=== What needs to be done ===
State how many lines of the data contain the word "schema", and write nothing besides the number.

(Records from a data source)
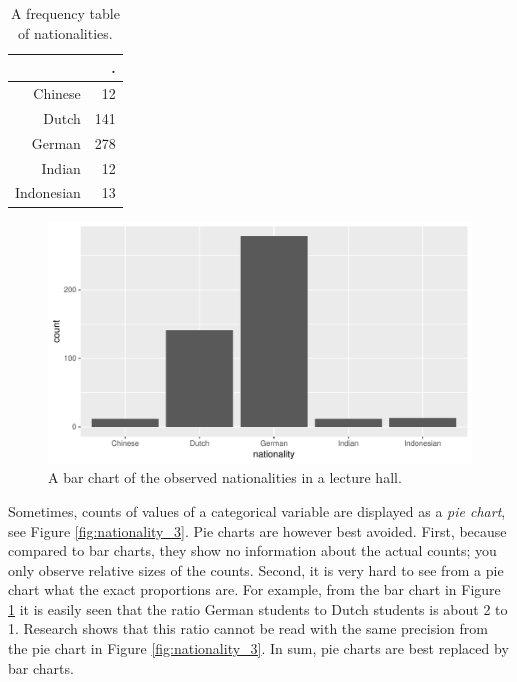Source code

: \documentclass[]{report}\usepackage[]{graphicx}\usepackage[]{color}
\makeatletter
\def\maxwidth{ %
  \ifdim\Gin@nat@width>\linewidth
    \linewidth
  \else
    \Gin@nat@width
  \fi
}
\newenvironment{knitrout}{}{} %
\makeatother
\begin{document}
\begin{table}[ht]
\centering
\caption{A frequency table of nationalities.} 
\label{tab:nationality_1}
\begin{tabular}{rr}
  \hline
 & . \\ 
  \hline
Chinese & 12 \\ 
  Dutch & 141 \\ 
  German & 278 \\ 
  Indian & 12 \\ 
  Indonesian & 13 \\ 
   \hline
\end{tabular}
\end{table}


\begin{knitrout}
\color{fgcolor}\begin{figure}

{\centering \includegraphics[width=\maxwidth]{figure/nationality_2-1} 

}

\caption[A bar chart of the observed nationalities in a lecture hall]{A bar chart of the observed nationalities in a lecture hall.}\label{fig:nationality_2}
\end{figure}


\end{knitrout}

Sometimes, counts of values of a categorical variable are displayed as a \textit{pie chart}, see Figure \ref{fig:nationality_3}. Pie charts are however best avoided. First, because compared to bar charts, they show no information about the actual counts; you only observe relative sizes of the counts. Second, it is very hard to see from a pie chart what the exact proportions are. For example, from the bar chart in Figure \ref{fig:nationality_2} it is easily seen that the ratio German students to Dutch students is about 2 to 1. Research shows that this ratio cannot be read with the same precision from the pie chart in Figure \ref{fig:nationality_3}. In sum, pie charts are best replaced by bar charts.
\end{document}
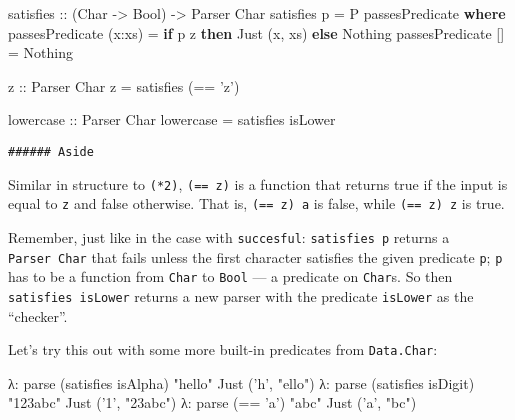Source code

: \documentclass[]{article}
\newenvironment{Shaded}{}{}
\newcommand{\KeywordTok}[1]{\textcolor[rgb]{0.00,0.44,0.13}{\textbf{{#1}}}}
\newcommand{\DataTypeTok}[1]{\textcolor[rgb]{0.56,0.13,0.00}{{#1}}}
\newcommand{\CharTok}[1]{\textcolor[rgb]{0.25,0.44,0.63}{{#1}}}
\newcommand{\StringTok}[1]{\textcolor[rgb]{0.25,0.44,0.63}{{#1}}}
\newcommand{\OtherTok}[1]{\textcolor[rgb]{0.00,0.44,0.13}{{#1}}}
\newcommand{\FunctionTok}[1]{\textcolor[rgb]{0.02,0.16,0.49}{{#1}}}
\newcommand{\NormalTok}[1]{{#1}}
\begin{document}
\begin{Shaded}
\begin{Highlighting}[]
\OtherTok{satisfies ::} \NormalTok{(}\DataTypeTok{Char} \OtherTok{->} \DataTypeTok{Bool}\NormalTok{) }\OtherTok{->} \DataTypeTok{Parser} \DataTypeTok{Char}
\NormalTok{satisfies p }\FunctionTok{=} \DataTypeTok{P} \NormalTok{passesPredicate}
    \KeywordTok{where}
        \NormalTok{passesPredicate (x}\FunctionTok{:}\NormalTok{xs) }\FunctionTok{=}  \KeywordTok{if} \NormalTok{p z}
                                      \KeywordTok{then} \DataTypeTok{Just} \NormalTok{(x, xs)}
                                      \KeywordTok{else} \DataTypeTok{Nothing}
        \NormalTok{passesPredicate []     }\FunctionTok{=}  \DataTypeTok{Nothing}


\OtherTok{z ::} \DataTypeTok{Parser} \DataTypeTok{Char}
\NormalTok{z }\FunctionTok{=} \NormalTok{satisfies (}\FunctionTok{==} \CharTok{'z'}\NormalTok{)}

\OtherTok{lowercase ::} \DataTypeTok{Parser} \DataTypeTok{Char}
\NormalTok{lowercase }\FunctionTok{=} \NormalTok{satisfies isLower}
\end{Highlighting}
\end{Shaded}

\begin{verbatim}
###### Aside
\end{verbatim}

Similar in structure to \texttt{(*2)},
\texttt{(==\ \textquotesingle{}z\textquotesingle{})} is a function that
returns true if the input is equal to
\texttt{\textquotesingle{}z\textquotesingle{}} and false otherwise. That
is,
\texttt{(==\ \textquotesingle{}z\textquotesingle{})\ \textquotesingle{}a\textquotesingle{}}
is false, while
\texttt{(==\ \textquotesingle{}z\textquotesingle{})\ \textquotesingle{}z\textquotesingle{}}
is true.

Remember, just like in the case with \texttt{succesful}:
\texttt{satisfies\ p} returns a \texttt{Parser\ Char} that fails unless
the first character satisfies the given predicate \texttt{p}; \texttt{p}
has to be a function from \texttt{Char} to \texttt{Bool} --- a predicate
on \texttt{Char}s. So then \texttt{satisfies\ isLower} returns a new
parser with the predicate \texttt{isLower} as the ``checker''.

Let's try this out with some more built-in predicates from
\texttt{Data.Char}:

\begin{Shaded}
\begin{Highlighting}[]
\NormalTok{λ}\FunctionTok{:} \NormalTok{parse (satisfies isAlpha) }\StringTok{"hello"}
\DataTypeTok{Just} \NormalTok{(}\CharTok{'h'}\NormalTok{, }\StringTok{"ello"}\NormalTok{)}
\NormalTok{λ}\FunctionTok{:} \NormalTok{parse (satisfies isDigit) }\StringTok{"123abc"}
\DataTypeTok{Just} \NormalTok{(}\CharTok{'1'}\NormalTok{, }\StringTok{"23abc"}\NormalTok{)}
\NormalTok{λ}\FunctionTok{:} \NormalTok{parse (}\FunctionTok{==} \CharTok{'a'}\NormalTok{) }\StringTok{"abc"}
\DataTypeTok{Just} \NormalTok{(}\CharTok{'a'}\NormalTok{, }\StringTok{"bc"}\NormalTok{)}
\end{Highlighting}
\end{Shaded}
\end{document}
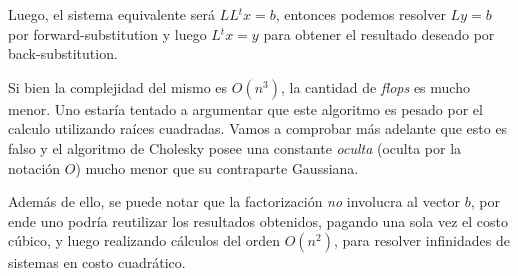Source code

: Luego, el sistema equivalente ser\'a $LL{^t}x = b$, entonces podemos resolver $Ly = b$ por forward-substitution y luego $L{^t}x = y$ para obtener el resultado deseado por back-substitution.

Si bien la complejidad del mismo es $O(n^{3})$, la cantidad de \textit{flops} es mucho menor. Uno estar\'ia tentado a argumentar que este algoritmo es pesado por el calculo utilizando ra\'ices cuadradas. Vamos a comprobar m\'as adelante que esto es falso y el algoritmo de Cholesky posee una constante \textit{oculta} (oculta por la notaci\'on $O$) mucho menor que su contraparte Gaussiana.

Adem\'as de ello, se puede notar que la factorizaci\'on \textit{no} involucra al vector $b$, por ende uno podr\'ia reutilizar los resultados obtenidos, pagando una sola vez el costo c\'ubico, y luego realizando c\'alculos del orden $O(n^{2})$, para resolver infinidades de sistemas en costo cuadr\'atico.

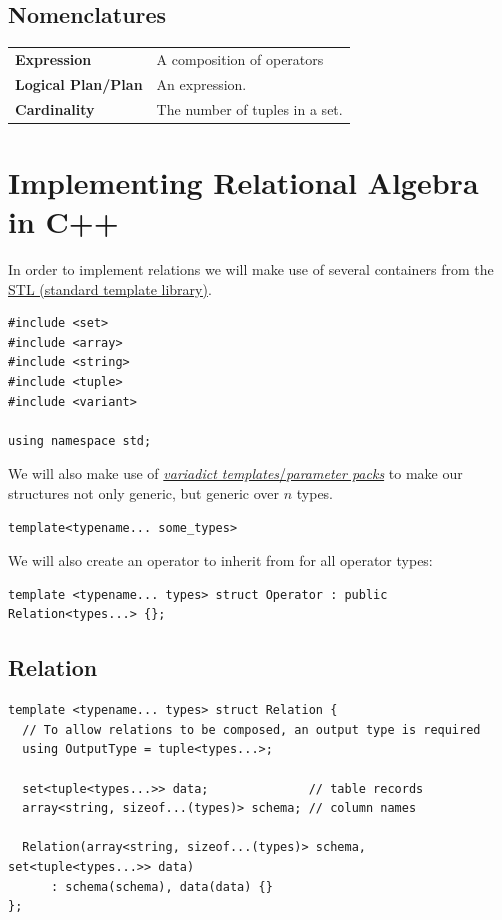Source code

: \subsection{Nomenclatures}
\begin{center}
  \begin{tabular}{l p{}}
    \textbf{Expression} & A composition of operators \\
    \textbf{Logical Plan/Plan} & An expression. \\
    \textbf{Cardinality} & The number of tuples in a set. \\
  \end{tabular}
\end{center}

\section{Implementing Relational Algebra in C++}

In order to implement relations we will make use of several containers from the 
\href{https://en.wikipedia.org/wiki/Standard_Template_Library}{STL (standard template library)}.
\begin{verbatim}
#include <set>
#include <array>
#include <string>
#include <tuple>
#include <variant>

using namespace std;
\end{verbatim}
We will also make use of \href{https://en.cppreference.com/w/cpp/language/parameter_pack}{\textit{variadict templates}/\textit{parameter packs}} to make our structures not only generic, but generic over $n$ types.
\begin{verbatim}
template<typename... some_types>
\end{verbatim}
We will also create an operator to inherit from for all operator types:
\begin{verbatim}
template <typename... types> struct Operator : public Relation<types...> {};
\end{verbatim}

\subsection{Relation}
\begin{verbatim}
template <typename... types> struct Relation {
  // To allow relations to be composed, an output type is required
  using OutputType = tuple<types...>;

  set<tuple<types...>> data;              // table records
  array<string, sizeof...(types)> schema; // column names

  Relation(array<string, sizeof...(types)> schema, set<tuple<types...>> data)
      : schema(schema), data(data) {}
};
\end{verbatim}

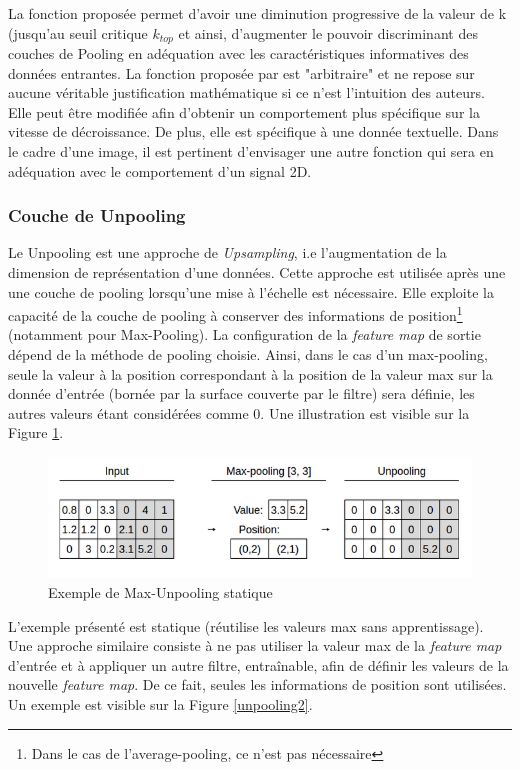 \noindent La fonction proposée permet d'avoir une diminution progressive de la valeur de k (jusqu'au seuil critique $k_{top}$ et ainsi, d'augmenter le pouvoir discriminant des couches de Pooling en adéquation avec les caractéristiques informatives des données entrantes. La fonction proposée par \cite{kmaxpool} est "arbitraire" et ne repose sur aucune véritable justification mathématique si ce n'est l'intuition des auteurs. Elle peut être modifiée afin d'obtenir un comportement plus spécifique sur la vitesse de décroissance. De plus, elle est spécifique à une donnée textuelle. Dans le cadre d'une image, il est pertinent d'envisager une autre fonction qui sera en adéquation avec le comportement d'un signal 2D.

\subsubsection{Couche de Unpooling}
Le Unpooling est une approche de \textit{Upsampling}, i.e l'augmentation de la dimension de représentation d'une données. Cette approche est utilisée après une une couche de pooling lorsqu'une mise à l'échelle est nécessaire. Elle exploite la capacité de la couche de pooling à conserver des informations de position\footnote{Dans le cas de l'average-pooling, ce n'est pas nécessaire} (notamment pour Max-Pooling). La configuration de la \textit{feature map} de sortie dépend de la méthode de pooling choisie. Ainsi, dans le cas d'un max-pooling, seule la valeur à la position correspondant à la position de la valeur max sur la donnée d'entrée (bornée par la surface couverte par le filtre) sera définie, les autres valeurs étant considérées comme 0. Une illustration est visible sur la Figure \ref{unpooling}. \\

\begin{figure}
    \centering
    \includegraphics[scale=0.4]{./tex/convolution-network/cnn/unpooling2.png}
    \caption{Exemple de Max-Unpooling statique}
    \label{unpooling}
\end{figure}

\noindent L'exemple présenté est statique (réutilise les valeurs max sans apprentissage). Une approche similaire consiste à ne pas utiliser la valeur max de la \textit{feature map} d'entrée et à appliquer un autre filtre, entraînable, afin de définir les valeurs de la nouvelle \textit{feature map}. De ce fait, seules les informations de position sont utilisées. Un exemple est visible sur la Figure \ref{unpooling2}.

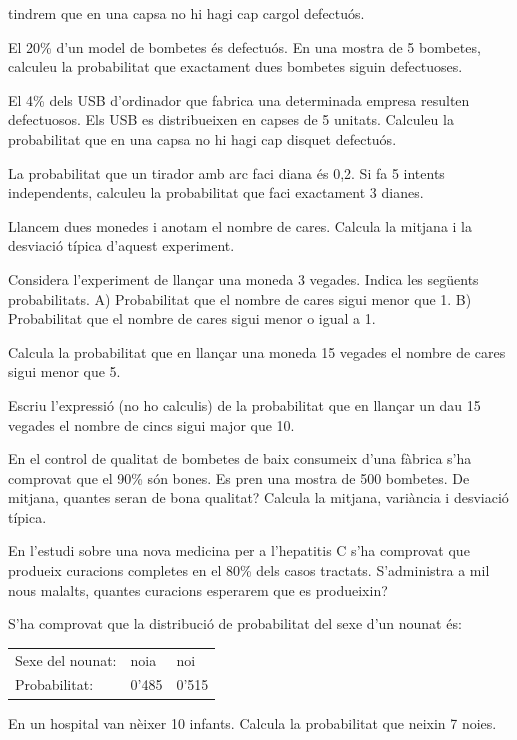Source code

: \begin{mylist}
	tindrem que en una capsa no hi hagi cap cargol defectuós. 
	\item
	El 20\% d'un model de bombetes és defectuós. En una mostra de 5
	bombetes, calculeu la probabilitat que exactament dues bombetes siguin
	defectuoses. 
	\item
	El 4\% dels USB d'ordinador que fabrica una determinada empresa
	resulten defectuosos. Els USB es distribueixen en capses de 5 unitats.
	Calculeu la probabilitat que en una capsa no hi hagi cap disquet
	defectuós. 
	\item
	La probabilitat que un tirador amb arc faci diana és 0,2. Si fa 5
	intents independents, calculeu la probabilitat que faci exactament 3
	dianes. 
	\item
	Llancem dues monedes i anotam el nombre de cares. Calcula la mitjana i
	la desviació típica d'aquest experiment.
	\item
	Considera l'experiment de llançar una moneda 3 vegades. Indica les
	següents probabilitats. A) Probabilitat que el nombre de cares sigui
	menor que 1. B) Probabilitat que el nombre de cares sigui menor o
	igual a 1. 
	\item
	Calcula la probabilitat que en llançar una moneda 15 vegades el nombre
	de cares sigui menor que 5.
	\item
	Escriu l'expressió (no ho calculis) de la probabilitat que en llançar
	un dau 15 vegades el nombre de cincs sigui major que 10.
	\item
	En el control de qualitat de bombetes de baix consumeix d'una fàbrica
	s'ha comprovat que el 90\% són bones. Es pren una mostra de 500
	bombetes. De mitjana, quantes seran de bona qualitat? Calcula la
	mitjana, variància i desviació típica. 
	\item
	En l'estudi sobre una nova medicina per a l'hepatitis C s'ha comprovat
	que produeix curacions completes en el 80\% dels casos tractats.
	S'administra a mil nous malalts, quantes curacions esperarem que es
	produeixin?
	\item
	S'ha comprovat que la distribució de probabilitat del sexe d'un nounat
	és:
	
	
	\begin{longtable}[]{@{}lll@{}}
		\toprule
		Sexe del nounat: & noia & noi\tabularnewline
		Probabilitat: & 0'485 & 0'515\tabularnewline
		\bottomrule
	\end{longtable}
	En un hospital van nèixer 10 infants. Calcula la probabilitat que neixin 7 noies.
	
\end{mylist}

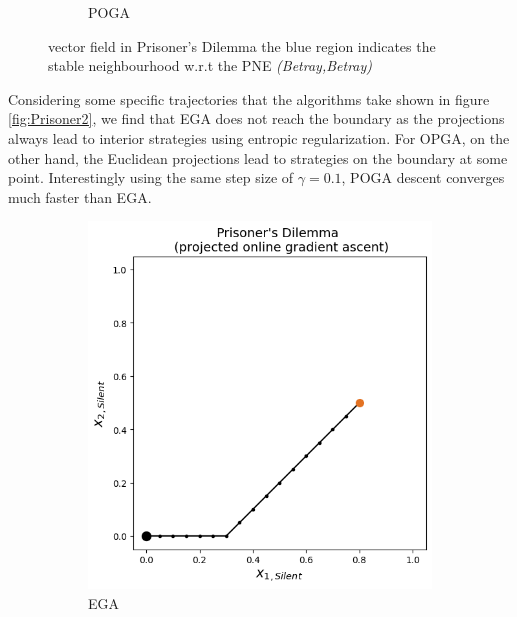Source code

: \begin{figure}[H]
\begin{subfigure}{.5\textwidth}
    \caption{POGA}
\end{subfigure}
\caption{vector field in Prisoner's Dilemma the blue region indicates the stable neighbourhood w.r.t the PNE \textit{(Betray,Betray)}}
\label{fig:Prisoner}
\end{figure}

Considering some specific trajectories that the algorithms take shown in figure \ref{fig:Prisoner2}, we find that EGA does not reach the boundary as the projections always lead to interior strategies using entropic regularization. For OPGA, on the other hand, the Euclidean projections lead to strategies on the boundary at some point. Interestingly using the same step size of $\gamma = 0.1$, POGA descent converges much faster than EGA. 

\begin{figure}[H]
\captionsetup{justification=centering}
\centering
\begin{subfigure}{.5\textwidth}
    \centering
    \includegraphics[width=\textwidth]{logos/Prisoner4.png}
    \caption{EGA}
\end{subfigure}%
\begin{subfigure}{.5\textwidth}
    \centering

\end{subfigure}
\end{figure}
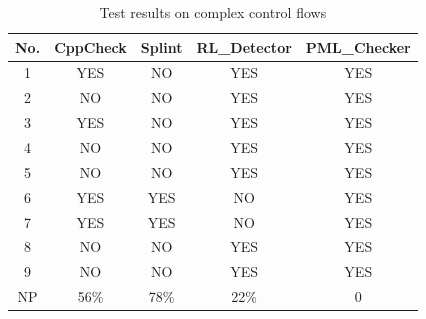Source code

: \begin{table}[!h]
\center
\caption{Test results on complex control flows}\label{tab:2}
\begin{tabular}{|c|c|c|c|c|}
\hline
\textbf{No.}  & \textbf{CppCheck} & \textbf{Splint} & \textbf{RL\_Detector} & \textbf{PML\_Checker}\\
\hline
1	 &	YES & NO & YES & YES\\
\hline
2	 & NO &	NO & YES & YES\\
\hline
3    & YES & NO & YES & YES\\
\hline
4	 & NO & NO & YES & YES\\
\hline
5	 &	NO	& NO & YES & YES\\
\hline
6	 & YES & YES & NO & YES\\
\hline
7	 & YES& YES & NO & YES\\
\hline
8	 & NO & NO & YES & YES\\
\hline
9 & NO & NO & YES & YES\\
\hline
NP & 56\% & 78\% & 22\% & 0\\
\hline
\end{tabular}
\end{table}



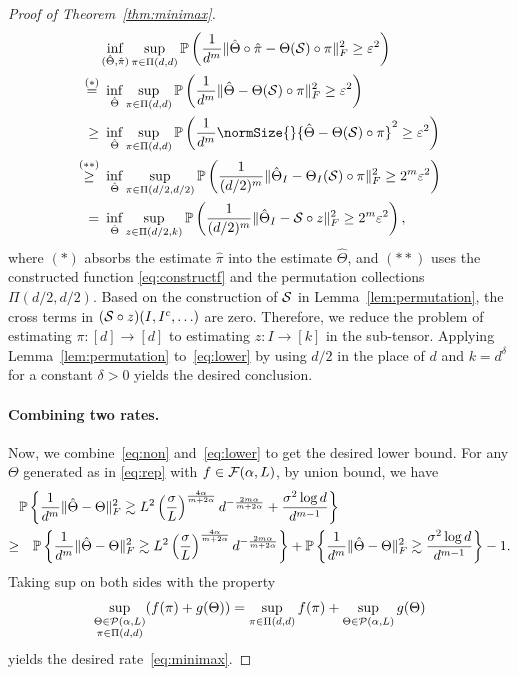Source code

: \documentclass[12pt]{article}
\theoremstyle{definition}
\begin{document}
\begin{proof}[Proof of Theorem~\ref{thm:minimax}]
\begin{align}\label{eq:lower}
&\inf_{(\hat \Theta,\hat \pi)}\sup_{\pi\in \Pi(d,d)}\mathbb{P}\left({1\over d^m}\FnormSize{}{\hat \Theta\circ \hat \pi-\Theta(\tS)\circ \pi}^2\geq \varepsilon^2\right)\notag \\
\stackrel{(*)}{=}&\ \inf_{\hat \Theta}\sup_{\pi\in \Pi(d,d)}\mathbb{P}\left({1\over d^m}\FnormSize{}{\hat \Theta-\Theta(\tS)\circ \pi}^2\geq \varepsilon^2\right)\notag \\
\geq &\ \inf_{\hat \Theta}\sup_{\pi\in \Pi(d,d)}\mathbb{P}\left({1\over d^m}\normSize{}{\hat \Theta-\Theta(\tS)\circ \pi}^2\geq \varepsilon^2\right)\notag \\
\stackrel{(**)}{\geq}& \ \inf_{\hat  \Theta}\sup_{\pi \in\Pi(d/2,d/2)}\mathbb{P}\left({1\over (d/2)^m}\FnormSize{}{\hat \Theta_{I}-\Theta_{I}(\tS)\circ \pi}^2\geq 2^m\varepsilon^2\right)\notag \\
= & \ \inf_{\hat  \Theta}\sup_{z\in \Pi(d/2,k)}\mathbb{P}\left({1\over (d/2)^m}\FnormSize{}{\hat \Theta_I-\tS\circ z}^2\geq 2^m\varepsilon^2\right),
\end{align}
where $(*)$ absorbs the estimate $\hat \pi$ into the estimate $\hat \Theta$, and $(**)$ uses the constructed function \eqref{eq:constructf} and the permutation collections $\Pi(d/2,d/2)$. Based on the construction of $\mathcal{S}$ in Lemma~\ref{lem:permutation}, the cross terms in $(\mathcal{S}\circ z) (I, I^c, \ldots)$ are zero. Therefore, we reduce the problem of estimating $\pi \colon [d]\to[d]$ to estimating $z: I\to[k]$ in the sub-tensor. Applying Lemma~\ref{lem:permutation} to~\eqref{eq:lower} by using $d/2$ in the place of $d$ and $k=d^{\delta} $ for a constant $\delta>0$ yields the desired conclusion. 



\paragraph{Combining two rates.} Now, we combine~\eqref{eq:non} and~\eqref{eq:lower} to get the desired lower bound. For any $\Theta$  generated as in  \eqref{eq:rep} with $f\in\mathcal{F}(\alpha,L)$, by union bound, we have
\begin{align}
&\mathbb{P}\left\{ {1\over d^m}\lVert\hat \Theta- \Theta\rVert_F^2\gtrsim L^2\left(\sigma\over L\right)^{4\alpha\over m+2\alpha}d^{-{2m\alpha\over m+2\alpha}}+\frac{\sigma^2\log d}{d^{m-1}}\right\}\\
\geq &\quad \mathbb{P}\left\{ {1\over d^m}\lVert\hat \Theta-\Theta\rVert_F^2\gtrsim L^2\left(\sigma\over L\right)^{4\alpha\over m+2\alpha}d^{-{2m\alpha\over m+2\alpha}}\right\} +\mathbb{P}\left\{ {1\over d^m}\lVert\hat \Theta- \Theta\rVert_F^2\gtrsim \frac{\sigma^2\log d}{d^{m-1}}\right\}-1.
\end{align}
Taking sup on both sides with the property
\[
\sup_{\substack{\Theta\in \mathcal{P}(\alpha,L)\\\pi\in \Pi(d,d)}}(f(\pi)+g(\Theta))=\sup_{\pi\in \Pi(d,d)}f(\pi)+\sup_{\Theta\in \mathcal{P}(\alpha,L)}g(\Theta)
\]
yields the desired rate~\eqref{eq:minimax}. 
\end{proof}
\end{document}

=== Output below ===
3